Thursday, September 8, 2016

What Your Phone Type Says About Your Personality

Your choice of smartphone may affect what other people think of you—and say something about your own personality, as well. In a study presented last week at the British Psychological Society Social Psychology Section annual conference, participants viewed Android users as having greater levels of honesty, humility, agreeableness, and openness than iPhone users. They were also seen as less extroverted.

When the researchers performed personality assessments on both Android and iPhone users, most of these perceptions did not hold true. Android users did, however, rank higher in honesty and humility.
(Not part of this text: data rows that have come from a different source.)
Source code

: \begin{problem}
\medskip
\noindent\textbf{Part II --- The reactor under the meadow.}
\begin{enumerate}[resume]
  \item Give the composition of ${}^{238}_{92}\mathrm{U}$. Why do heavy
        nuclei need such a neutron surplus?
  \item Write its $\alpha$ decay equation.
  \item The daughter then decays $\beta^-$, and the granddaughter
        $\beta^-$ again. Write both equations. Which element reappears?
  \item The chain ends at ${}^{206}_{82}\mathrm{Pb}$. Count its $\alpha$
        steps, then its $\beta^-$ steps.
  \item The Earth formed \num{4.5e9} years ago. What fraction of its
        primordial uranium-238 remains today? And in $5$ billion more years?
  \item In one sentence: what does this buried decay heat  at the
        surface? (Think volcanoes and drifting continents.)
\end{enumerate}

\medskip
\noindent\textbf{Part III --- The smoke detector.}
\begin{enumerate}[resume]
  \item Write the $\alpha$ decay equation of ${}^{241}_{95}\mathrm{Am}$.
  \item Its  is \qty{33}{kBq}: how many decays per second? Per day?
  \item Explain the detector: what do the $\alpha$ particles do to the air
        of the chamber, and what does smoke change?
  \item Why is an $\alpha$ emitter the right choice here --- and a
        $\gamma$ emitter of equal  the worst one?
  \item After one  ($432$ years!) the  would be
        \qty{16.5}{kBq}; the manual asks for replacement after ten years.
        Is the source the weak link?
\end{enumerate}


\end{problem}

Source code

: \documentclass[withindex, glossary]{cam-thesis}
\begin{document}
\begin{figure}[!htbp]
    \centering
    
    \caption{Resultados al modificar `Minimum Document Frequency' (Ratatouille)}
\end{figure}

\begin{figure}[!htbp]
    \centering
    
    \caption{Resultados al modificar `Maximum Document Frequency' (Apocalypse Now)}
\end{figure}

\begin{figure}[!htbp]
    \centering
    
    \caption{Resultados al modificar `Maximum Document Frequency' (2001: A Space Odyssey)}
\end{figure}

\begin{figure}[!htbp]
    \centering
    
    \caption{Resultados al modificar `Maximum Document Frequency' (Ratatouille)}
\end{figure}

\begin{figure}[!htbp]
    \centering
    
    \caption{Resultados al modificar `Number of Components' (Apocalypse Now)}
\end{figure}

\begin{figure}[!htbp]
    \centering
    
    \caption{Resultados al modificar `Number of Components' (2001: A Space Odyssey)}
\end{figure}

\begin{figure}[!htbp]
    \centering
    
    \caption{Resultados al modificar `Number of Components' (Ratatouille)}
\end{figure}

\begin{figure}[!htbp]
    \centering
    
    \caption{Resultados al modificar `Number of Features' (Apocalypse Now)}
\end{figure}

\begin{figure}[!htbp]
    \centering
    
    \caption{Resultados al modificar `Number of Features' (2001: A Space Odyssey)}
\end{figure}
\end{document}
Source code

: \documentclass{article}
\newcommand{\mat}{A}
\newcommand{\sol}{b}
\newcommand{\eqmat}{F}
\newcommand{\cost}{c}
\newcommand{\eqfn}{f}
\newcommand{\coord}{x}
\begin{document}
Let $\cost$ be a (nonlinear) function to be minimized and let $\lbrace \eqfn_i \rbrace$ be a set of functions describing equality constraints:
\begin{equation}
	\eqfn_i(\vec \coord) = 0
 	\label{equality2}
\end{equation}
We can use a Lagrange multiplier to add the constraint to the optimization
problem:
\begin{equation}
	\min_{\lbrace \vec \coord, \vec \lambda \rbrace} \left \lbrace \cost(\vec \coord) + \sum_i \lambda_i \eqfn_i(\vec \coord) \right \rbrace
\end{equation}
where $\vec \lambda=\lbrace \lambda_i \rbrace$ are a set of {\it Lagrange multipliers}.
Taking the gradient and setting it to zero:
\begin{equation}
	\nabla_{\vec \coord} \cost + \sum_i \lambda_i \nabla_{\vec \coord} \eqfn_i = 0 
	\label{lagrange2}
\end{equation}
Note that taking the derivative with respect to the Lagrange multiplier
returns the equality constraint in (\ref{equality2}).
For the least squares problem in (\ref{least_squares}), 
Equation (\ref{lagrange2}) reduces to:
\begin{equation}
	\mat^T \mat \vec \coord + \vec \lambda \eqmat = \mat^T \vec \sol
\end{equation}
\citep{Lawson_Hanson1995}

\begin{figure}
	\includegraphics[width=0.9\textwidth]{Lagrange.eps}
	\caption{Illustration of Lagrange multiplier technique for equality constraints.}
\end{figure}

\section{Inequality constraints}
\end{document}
The study was led by Heather Shaw, a psychology doctoral student at the University of Lincoln in the United Kingdom. Shaw notes that while Android and iPhones account for more than 95 percent of all smartphones sold worldwide, individual differences between the two types of consumers have never been studied in this way. That’s surprising, she says, considering how much research there is on how other purchasing decisions can predict personality traits.

She and her colleagues performed two experiments, first asking 240 participants to answer questions about characteristics they associated with users of each smartphone brand. Then, they analyzed personality questionnaires from 530 Android and iPhone users to see if those stereotypes held up.

In addition to the differences in honesty and humility, the researchers found that women were twice as likely as men to choose an iPhone over an Android. People who scored high on “avoidance of similarity”—meaning that they don’t like having the same products as others—were more likely to have an Android, while people who thought it was more important to have a high-status phone were more likely to choose iPhones.

Shaw says she wasn’t surprised to find such differences between the two groups. “iPhone and Android smartphones have different apps, technical specs, and functionalities, which appeal respectively to the users of each smartphone brand due to their personality,” she says. She also says it’s possible that people start to embody the semantics and characteristics of the technologies they own. "So if you buy an iPhone, over time you might start acting like a typical iPhone users.“

Brand choice is the most basic level of smartphone personalization, Shaw says, and her study shows that even this can hold clues as to a user’s personality. There are also plenty of other ways users can customize their smartphones—with colors, cases, photos, and music, for example. “Many of us don’t like it when other people use our phones because it can reveal so much about us,” she points out.

Further research could explore other ways that smartphones can hint at important details about their users—like, for example, studying the specific apps people download. “It is becoming more and more apparent that smartphones are becoming a mini digital version of the user,” she says—a fact that could have implications in the fields of psychology, marketing, user privacy, and more.

Shaw adds, though, that it’s still not fair to assume anything about a person based solely on their smartphone choice. "Humans are very complex, and you can never truly understand what a person is like from one piece of information alone,” she says.